Instructions to follow:
Your answer must be a single number: the count of lines in the entries below that hold "dist".

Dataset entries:
++++

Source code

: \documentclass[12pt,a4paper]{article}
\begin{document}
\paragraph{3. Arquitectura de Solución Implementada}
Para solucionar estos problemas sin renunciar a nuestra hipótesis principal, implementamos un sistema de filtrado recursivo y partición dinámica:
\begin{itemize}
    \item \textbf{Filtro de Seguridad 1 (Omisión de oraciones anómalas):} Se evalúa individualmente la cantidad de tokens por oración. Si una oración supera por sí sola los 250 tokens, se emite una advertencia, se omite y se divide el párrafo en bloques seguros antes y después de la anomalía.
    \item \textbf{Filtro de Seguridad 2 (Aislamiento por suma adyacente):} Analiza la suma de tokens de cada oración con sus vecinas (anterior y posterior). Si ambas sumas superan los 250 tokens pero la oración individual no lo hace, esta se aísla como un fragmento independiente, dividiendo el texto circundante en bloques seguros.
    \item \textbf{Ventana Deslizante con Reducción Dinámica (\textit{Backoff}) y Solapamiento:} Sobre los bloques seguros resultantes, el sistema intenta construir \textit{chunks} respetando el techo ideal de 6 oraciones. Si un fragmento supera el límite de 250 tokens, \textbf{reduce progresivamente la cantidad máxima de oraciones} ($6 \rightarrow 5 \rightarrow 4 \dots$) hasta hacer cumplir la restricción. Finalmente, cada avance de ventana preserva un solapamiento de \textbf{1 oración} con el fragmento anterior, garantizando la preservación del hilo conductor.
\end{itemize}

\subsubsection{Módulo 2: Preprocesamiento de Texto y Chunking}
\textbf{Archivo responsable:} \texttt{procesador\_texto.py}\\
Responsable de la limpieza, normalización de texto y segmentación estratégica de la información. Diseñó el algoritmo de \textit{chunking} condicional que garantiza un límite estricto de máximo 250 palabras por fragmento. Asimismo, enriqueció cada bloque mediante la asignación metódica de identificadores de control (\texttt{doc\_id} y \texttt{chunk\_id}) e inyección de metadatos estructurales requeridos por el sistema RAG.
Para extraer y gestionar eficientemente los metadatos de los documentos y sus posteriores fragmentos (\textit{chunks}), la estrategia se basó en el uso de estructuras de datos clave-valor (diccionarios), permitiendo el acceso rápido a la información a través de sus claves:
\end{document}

++++

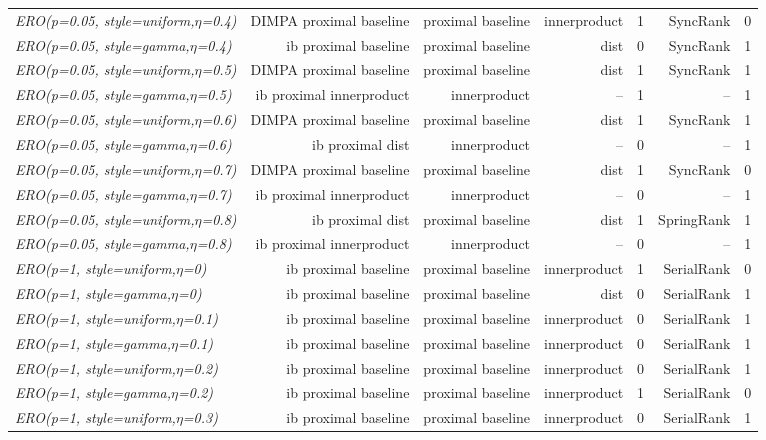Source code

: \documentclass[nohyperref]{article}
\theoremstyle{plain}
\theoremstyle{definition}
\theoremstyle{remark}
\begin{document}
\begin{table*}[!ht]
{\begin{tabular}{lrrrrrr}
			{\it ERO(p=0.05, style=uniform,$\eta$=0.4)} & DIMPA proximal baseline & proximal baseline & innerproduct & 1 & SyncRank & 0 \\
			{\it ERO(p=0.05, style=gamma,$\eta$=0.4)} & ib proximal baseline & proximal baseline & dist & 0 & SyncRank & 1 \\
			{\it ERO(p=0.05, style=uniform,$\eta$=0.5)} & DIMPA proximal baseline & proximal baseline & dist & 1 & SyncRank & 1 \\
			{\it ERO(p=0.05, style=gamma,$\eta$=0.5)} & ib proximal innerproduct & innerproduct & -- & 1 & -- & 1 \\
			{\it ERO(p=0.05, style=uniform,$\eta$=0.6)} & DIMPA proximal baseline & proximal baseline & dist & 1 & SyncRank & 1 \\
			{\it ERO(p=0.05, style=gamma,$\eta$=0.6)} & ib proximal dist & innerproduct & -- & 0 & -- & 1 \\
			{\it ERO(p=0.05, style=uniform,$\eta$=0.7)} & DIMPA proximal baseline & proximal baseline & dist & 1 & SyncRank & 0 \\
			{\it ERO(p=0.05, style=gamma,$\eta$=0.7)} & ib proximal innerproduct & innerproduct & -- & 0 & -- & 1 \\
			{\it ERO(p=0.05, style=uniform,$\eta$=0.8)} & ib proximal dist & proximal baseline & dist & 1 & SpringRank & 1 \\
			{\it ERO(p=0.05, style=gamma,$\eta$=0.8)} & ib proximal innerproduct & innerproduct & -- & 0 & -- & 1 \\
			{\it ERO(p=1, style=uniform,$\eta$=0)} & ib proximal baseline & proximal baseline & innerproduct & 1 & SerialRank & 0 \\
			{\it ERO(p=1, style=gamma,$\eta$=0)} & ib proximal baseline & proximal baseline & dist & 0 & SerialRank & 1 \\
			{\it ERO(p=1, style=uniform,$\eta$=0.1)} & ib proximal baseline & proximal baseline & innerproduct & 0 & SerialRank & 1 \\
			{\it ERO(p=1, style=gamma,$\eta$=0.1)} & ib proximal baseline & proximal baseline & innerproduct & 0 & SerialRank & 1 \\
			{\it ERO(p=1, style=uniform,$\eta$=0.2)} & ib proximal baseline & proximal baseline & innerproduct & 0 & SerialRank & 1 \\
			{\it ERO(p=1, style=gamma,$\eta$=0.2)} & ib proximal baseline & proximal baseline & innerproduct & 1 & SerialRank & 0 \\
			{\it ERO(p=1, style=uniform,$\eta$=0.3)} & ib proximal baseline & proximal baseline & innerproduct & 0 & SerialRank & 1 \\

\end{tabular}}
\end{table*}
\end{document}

++++

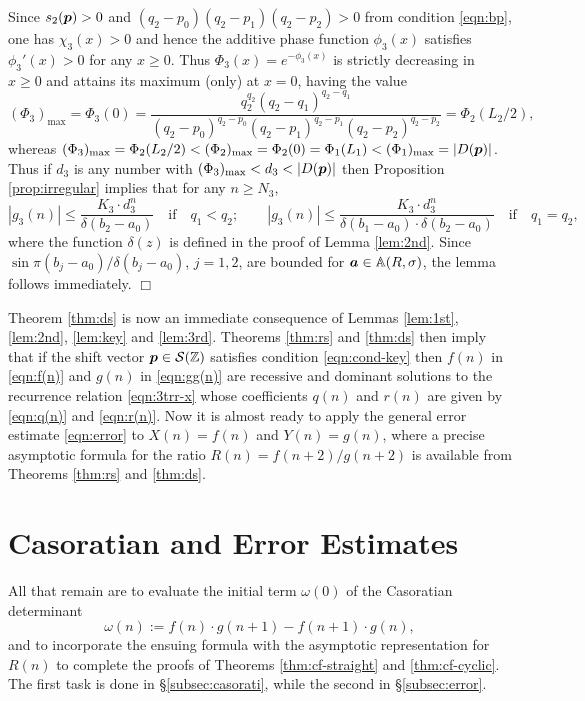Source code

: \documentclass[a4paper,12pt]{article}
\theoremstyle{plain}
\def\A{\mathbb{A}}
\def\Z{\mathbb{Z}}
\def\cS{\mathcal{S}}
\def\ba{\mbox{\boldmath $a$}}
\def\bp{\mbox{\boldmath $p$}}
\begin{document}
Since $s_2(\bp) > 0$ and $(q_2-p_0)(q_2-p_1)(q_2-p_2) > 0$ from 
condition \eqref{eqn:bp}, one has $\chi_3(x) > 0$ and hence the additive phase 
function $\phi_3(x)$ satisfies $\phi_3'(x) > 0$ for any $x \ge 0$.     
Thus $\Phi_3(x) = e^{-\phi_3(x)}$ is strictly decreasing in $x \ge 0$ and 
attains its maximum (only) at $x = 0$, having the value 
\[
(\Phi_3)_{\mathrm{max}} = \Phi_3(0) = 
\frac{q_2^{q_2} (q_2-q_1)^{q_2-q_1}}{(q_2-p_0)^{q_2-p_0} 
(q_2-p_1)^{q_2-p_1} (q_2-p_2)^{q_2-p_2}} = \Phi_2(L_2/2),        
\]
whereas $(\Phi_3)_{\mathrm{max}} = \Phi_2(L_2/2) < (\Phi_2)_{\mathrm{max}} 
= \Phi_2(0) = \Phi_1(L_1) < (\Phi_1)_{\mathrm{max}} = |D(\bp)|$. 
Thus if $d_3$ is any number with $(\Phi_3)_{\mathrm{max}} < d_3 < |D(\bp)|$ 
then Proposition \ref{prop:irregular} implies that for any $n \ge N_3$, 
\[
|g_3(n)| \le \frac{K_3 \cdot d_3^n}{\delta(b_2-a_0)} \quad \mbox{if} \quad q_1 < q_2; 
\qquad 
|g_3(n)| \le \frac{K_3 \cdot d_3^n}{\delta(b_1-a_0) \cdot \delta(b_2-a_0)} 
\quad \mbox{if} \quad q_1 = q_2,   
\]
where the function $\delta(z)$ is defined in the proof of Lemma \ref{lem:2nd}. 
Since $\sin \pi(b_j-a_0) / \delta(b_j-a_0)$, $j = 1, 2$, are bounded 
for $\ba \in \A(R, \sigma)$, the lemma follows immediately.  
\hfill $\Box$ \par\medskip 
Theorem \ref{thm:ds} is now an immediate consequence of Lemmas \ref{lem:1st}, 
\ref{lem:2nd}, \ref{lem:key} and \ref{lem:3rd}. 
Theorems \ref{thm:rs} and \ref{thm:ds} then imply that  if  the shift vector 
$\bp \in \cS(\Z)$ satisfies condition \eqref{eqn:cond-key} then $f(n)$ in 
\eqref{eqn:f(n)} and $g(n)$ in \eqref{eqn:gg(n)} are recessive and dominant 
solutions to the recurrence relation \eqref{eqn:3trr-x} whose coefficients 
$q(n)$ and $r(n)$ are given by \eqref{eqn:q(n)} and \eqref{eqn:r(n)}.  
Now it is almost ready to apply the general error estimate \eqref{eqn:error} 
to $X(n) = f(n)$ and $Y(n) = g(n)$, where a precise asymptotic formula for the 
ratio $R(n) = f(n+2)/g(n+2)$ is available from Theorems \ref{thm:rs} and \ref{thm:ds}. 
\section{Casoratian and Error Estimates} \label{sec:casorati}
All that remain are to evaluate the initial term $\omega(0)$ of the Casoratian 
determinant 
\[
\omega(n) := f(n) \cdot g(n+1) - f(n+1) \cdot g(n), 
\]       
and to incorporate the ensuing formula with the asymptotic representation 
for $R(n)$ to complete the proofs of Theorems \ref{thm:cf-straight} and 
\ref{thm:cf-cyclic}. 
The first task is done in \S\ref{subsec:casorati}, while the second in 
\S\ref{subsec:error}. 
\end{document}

++++

Response to this exercise:
7